### What the task asks:
Report back each line of the records that contains the string "approximation".

### Data records:
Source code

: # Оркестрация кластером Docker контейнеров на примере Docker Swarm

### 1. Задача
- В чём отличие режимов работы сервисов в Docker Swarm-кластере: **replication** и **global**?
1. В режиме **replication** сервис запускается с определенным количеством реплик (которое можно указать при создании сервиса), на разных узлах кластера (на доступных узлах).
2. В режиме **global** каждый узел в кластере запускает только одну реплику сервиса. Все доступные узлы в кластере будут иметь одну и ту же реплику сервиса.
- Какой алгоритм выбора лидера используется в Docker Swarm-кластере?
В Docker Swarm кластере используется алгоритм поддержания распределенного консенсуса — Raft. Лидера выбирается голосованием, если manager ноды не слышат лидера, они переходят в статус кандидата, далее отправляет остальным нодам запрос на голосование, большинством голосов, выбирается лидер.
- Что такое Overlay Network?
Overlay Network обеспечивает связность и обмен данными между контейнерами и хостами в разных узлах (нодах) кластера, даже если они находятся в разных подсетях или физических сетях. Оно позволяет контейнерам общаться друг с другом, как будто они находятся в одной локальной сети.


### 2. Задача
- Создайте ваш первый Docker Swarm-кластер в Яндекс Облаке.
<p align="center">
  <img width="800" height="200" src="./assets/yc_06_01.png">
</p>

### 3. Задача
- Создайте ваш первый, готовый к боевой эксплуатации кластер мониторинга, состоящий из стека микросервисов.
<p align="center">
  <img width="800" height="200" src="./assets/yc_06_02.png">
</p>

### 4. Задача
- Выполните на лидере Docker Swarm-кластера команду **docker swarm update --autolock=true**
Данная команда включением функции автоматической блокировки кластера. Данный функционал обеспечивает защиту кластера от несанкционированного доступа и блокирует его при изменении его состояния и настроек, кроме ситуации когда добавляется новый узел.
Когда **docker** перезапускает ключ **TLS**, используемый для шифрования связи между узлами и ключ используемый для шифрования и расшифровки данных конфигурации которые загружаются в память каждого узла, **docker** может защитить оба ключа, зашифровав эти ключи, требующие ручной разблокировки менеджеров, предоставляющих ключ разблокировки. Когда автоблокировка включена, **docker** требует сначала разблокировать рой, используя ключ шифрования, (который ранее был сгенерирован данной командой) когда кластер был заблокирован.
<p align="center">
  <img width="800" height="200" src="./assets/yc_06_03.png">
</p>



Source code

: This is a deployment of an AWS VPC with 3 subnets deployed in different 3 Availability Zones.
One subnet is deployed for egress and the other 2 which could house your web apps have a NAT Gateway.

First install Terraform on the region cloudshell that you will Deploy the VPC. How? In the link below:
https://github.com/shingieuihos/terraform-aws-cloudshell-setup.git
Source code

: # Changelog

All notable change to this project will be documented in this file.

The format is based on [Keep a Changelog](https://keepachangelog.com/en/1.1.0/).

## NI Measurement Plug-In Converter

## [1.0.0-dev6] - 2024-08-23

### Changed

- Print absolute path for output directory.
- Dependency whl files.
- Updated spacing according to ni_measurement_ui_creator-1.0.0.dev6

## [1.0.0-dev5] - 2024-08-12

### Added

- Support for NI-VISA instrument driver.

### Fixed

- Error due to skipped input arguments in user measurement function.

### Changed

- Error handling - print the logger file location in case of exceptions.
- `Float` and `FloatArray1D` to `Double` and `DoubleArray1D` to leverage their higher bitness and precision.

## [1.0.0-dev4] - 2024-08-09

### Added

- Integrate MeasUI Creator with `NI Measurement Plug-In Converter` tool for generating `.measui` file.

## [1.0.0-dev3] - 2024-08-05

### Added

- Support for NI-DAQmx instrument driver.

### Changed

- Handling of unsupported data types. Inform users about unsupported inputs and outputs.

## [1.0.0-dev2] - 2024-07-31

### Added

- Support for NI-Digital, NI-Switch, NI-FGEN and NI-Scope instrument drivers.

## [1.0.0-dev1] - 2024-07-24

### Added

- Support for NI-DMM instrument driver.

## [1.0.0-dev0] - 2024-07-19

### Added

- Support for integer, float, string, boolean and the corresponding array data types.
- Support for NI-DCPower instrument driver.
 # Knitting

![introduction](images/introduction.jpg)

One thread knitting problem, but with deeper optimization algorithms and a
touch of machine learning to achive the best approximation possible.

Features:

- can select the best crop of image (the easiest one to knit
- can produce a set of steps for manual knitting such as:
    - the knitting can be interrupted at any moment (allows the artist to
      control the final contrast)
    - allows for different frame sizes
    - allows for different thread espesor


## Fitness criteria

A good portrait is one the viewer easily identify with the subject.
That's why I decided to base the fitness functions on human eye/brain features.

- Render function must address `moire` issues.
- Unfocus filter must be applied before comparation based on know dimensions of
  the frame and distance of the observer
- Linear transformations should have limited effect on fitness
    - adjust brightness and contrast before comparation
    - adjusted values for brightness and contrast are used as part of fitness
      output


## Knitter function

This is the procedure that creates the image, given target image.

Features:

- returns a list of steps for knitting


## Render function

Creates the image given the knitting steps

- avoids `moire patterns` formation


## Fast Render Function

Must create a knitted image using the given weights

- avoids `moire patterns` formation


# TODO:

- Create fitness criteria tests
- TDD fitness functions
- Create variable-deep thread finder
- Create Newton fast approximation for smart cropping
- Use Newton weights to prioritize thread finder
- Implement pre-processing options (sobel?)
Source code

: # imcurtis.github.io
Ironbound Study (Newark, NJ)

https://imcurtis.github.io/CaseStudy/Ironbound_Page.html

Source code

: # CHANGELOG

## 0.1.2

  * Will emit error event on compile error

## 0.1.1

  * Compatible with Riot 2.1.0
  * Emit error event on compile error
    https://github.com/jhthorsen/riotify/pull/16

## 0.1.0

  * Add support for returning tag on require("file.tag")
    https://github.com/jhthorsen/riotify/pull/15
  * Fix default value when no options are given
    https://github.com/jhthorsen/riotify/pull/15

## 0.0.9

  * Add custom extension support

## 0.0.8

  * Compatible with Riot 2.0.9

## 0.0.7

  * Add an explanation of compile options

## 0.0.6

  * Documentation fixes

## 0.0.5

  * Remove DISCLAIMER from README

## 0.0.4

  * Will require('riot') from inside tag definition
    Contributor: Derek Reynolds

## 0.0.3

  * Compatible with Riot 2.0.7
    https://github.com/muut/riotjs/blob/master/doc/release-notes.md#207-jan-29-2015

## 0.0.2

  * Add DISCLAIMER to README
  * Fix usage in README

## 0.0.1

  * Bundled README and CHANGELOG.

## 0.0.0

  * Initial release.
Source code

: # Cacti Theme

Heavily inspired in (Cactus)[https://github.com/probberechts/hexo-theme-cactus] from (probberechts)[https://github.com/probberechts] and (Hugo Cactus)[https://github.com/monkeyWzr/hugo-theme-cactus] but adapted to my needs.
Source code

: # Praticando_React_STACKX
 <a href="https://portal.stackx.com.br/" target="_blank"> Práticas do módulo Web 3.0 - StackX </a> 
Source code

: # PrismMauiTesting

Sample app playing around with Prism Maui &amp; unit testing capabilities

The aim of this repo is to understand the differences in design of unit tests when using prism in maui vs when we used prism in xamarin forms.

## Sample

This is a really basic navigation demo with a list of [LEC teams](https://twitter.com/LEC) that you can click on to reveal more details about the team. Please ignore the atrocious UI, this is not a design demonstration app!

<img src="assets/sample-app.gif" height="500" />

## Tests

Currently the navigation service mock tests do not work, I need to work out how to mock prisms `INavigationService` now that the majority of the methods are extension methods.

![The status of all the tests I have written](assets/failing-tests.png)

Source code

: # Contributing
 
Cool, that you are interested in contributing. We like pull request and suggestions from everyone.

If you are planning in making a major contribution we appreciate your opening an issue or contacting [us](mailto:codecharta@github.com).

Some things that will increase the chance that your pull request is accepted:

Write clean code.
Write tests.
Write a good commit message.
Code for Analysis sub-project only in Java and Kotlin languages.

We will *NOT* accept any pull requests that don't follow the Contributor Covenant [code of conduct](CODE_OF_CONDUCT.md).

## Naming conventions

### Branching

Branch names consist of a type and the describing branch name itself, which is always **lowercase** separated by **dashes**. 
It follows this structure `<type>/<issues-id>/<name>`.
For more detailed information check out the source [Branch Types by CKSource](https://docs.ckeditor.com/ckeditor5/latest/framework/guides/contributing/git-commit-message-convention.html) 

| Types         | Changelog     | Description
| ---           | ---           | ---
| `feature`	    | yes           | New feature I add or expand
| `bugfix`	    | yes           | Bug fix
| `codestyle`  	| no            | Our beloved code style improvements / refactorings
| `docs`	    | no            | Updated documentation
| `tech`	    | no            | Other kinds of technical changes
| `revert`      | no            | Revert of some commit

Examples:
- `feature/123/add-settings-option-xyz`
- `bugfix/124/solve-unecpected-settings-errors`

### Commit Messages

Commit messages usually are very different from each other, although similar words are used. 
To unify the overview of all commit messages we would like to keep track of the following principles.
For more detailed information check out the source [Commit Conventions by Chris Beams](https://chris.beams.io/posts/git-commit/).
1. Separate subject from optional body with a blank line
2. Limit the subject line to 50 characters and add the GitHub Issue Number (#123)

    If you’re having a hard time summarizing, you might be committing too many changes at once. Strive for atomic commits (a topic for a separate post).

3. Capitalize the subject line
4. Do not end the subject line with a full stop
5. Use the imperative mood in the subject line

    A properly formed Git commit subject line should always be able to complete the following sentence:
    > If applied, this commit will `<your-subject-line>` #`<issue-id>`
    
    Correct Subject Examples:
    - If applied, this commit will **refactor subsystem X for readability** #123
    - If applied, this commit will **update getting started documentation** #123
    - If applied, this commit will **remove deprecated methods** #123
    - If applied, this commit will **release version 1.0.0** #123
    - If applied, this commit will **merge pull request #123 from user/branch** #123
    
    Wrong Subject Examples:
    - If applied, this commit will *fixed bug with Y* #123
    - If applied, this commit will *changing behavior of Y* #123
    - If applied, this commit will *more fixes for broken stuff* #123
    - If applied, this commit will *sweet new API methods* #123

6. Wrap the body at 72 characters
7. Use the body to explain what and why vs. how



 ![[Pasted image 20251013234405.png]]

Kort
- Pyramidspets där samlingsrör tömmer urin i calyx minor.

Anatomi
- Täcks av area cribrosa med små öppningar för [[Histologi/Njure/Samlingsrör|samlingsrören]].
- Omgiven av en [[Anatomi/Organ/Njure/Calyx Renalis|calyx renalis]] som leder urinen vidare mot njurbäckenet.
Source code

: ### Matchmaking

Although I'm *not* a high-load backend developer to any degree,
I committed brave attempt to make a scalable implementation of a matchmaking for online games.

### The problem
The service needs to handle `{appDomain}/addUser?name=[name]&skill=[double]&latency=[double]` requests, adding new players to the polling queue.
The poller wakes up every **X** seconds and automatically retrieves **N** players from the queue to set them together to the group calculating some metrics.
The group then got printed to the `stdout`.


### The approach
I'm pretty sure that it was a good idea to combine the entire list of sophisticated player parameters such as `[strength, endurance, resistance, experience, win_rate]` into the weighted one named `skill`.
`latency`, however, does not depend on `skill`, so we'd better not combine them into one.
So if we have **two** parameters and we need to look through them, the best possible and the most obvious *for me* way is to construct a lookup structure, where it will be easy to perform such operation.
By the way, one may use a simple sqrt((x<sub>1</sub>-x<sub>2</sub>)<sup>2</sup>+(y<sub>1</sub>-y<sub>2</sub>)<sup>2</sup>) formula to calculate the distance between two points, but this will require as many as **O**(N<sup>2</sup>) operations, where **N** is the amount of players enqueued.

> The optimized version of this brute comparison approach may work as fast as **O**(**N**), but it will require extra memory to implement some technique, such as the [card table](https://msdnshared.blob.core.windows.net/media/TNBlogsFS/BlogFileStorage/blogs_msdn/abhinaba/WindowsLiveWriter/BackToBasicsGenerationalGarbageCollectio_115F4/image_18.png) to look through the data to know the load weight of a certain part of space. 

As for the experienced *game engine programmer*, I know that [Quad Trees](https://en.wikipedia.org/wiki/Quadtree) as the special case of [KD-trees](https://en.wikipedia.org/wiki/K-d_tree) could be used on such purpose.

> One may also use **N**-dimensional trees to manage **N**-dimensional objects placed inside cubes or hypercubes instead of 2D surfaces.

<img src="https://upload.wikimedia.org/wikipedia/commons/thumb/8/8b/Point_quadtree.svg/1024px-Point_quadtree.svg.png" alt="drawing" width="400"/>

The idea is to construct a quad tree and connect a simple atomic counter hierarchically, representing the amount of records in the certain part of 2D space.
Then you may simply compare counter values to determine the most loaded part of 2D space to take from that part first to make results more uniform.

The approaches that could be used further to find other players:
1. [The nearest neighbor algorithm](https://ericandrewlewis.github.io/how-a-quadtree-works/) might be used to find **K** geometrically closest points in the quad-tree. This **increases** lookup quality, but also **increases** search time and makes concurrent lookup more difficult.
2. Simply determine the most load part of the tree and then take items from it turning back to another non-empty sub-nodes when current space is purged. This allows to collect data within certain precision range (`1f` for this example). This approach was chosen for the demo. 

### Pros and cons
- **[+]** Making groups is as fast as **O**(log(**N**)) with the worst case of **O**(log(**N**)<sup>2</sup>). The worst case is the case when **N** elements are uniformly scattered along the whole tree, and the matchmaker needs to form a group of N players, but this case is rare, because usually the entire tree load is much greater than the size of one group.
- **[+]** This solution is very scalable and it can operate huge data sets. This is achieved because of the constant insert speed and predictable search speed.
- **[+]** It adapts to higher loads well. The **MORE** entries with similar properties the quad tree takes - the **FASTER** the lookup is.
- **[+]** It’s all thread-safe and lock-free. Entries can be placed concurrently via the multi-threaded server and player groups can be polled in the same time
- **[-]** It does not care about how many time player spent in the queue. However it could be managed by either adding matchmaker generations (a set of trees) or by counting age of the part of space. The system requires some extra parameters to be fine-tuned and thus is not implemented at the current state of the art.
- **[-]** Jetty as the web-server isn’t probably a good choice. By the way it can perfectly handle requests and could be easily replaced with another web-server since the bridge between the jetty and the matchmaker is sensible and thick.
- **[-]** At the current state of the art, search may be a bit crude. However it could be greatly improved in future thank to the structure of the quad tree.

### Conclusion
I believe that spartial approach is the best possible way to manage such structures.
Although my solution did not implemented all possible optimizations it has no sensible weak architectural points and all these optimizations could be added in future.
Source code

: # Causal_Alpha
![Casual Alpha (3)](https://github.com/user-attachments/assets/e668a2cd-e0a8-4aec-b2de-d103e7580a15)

### Reply to the task:
touch of machine learning to achive the best approximation possible.
- Create Newton fast approximation for smart cropping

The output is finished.